DATA:
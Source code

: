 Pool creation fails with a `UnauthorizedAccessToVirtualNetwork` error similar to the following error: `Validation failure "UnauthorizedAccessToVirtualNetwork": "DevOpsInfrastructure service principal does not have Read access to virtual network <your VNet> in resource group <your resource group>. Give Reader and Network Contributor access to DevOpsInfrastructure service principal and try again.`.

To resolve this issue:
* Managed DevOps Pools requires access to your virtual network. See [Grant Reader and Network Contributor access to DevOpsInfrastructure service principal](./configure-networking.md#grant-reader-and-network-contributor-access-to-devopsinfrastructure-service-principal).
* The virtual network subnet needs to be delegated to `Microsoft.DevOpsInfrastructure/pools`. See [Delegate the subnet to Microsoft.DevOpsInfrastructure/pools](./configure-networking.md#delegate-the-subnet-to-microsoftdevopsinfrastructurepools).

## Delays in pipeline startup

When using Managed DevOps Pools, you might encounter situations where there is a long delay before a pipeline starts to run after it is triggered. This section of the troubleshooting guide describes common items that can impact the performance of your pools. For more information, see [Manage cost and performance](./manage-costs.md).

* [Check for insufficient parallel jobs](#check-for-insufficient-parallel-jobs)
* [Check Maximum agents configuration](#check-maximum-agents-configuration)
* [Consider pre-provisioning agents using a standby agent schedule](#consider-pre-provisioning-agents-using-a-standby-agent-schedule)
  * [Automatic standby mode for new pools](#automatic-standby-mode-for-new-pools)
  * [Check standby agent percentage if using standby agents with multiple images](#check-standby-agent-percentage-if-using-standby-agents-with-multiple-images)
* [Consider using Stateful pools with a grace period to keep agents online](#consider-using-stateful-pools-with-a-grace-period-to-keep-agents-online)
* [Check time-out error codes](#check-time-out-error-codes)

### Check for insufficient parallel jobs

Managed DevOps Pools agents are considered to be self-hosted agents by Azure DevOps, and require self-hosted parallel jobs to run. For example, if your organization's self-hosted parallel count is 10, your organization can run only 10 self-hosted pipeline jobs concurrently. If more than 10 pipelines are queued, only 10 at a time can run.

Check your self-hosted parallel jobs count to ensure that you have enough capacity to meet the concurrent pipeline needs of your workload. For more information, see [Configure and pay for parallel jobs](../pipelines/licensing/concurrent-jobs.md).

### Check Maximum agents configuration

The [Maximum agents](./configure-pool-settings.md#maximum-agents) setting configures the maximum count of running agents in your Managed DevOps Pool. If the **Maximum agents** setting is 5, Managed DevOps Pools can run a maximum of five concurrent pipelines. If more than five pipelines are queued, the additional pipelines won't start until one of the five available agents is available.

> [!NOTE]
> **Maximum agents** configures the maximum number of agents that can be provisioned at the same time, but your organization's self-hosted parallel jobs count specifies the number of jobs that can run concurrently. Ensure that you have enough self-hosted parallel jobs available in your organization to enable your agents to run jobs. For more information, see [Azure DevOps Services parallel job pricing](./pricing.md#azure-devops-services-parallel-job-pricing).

WORK TASK: Write out again, exactly, the lines from the one holding "### Check Maximum agents configuration" through the end of the listing, with both ends included.

ANSWER BELOW:
### Check Maximum agents configuration

The [Maximum agents](./configure-pool-settings.md#maximum-agents) setting configures the maximum count of running agents in your Managed DevOps Pool. If the **Maximum agents** setting is 5, Managed DevOps Pools can run a maximum of five concurrent pipelines. If more than five pipelines are queued, the additional pipelines won't start until one of the five available agents is available.

> [!NOTE]
> **Maximum agents** configures the maximum number of agents that can be provisioned at the same time, but your organization's self-hosted parallel jobs count specifies the number of jobs that can run concurrently. Ensure that you have enough self-hosted parallel jobs available in your organization to enable your agents to run jobs. For more information, see [Azure DevOps Services parallel job pricing](./pricing.md#azure-devops-services-parallel-job-pricing).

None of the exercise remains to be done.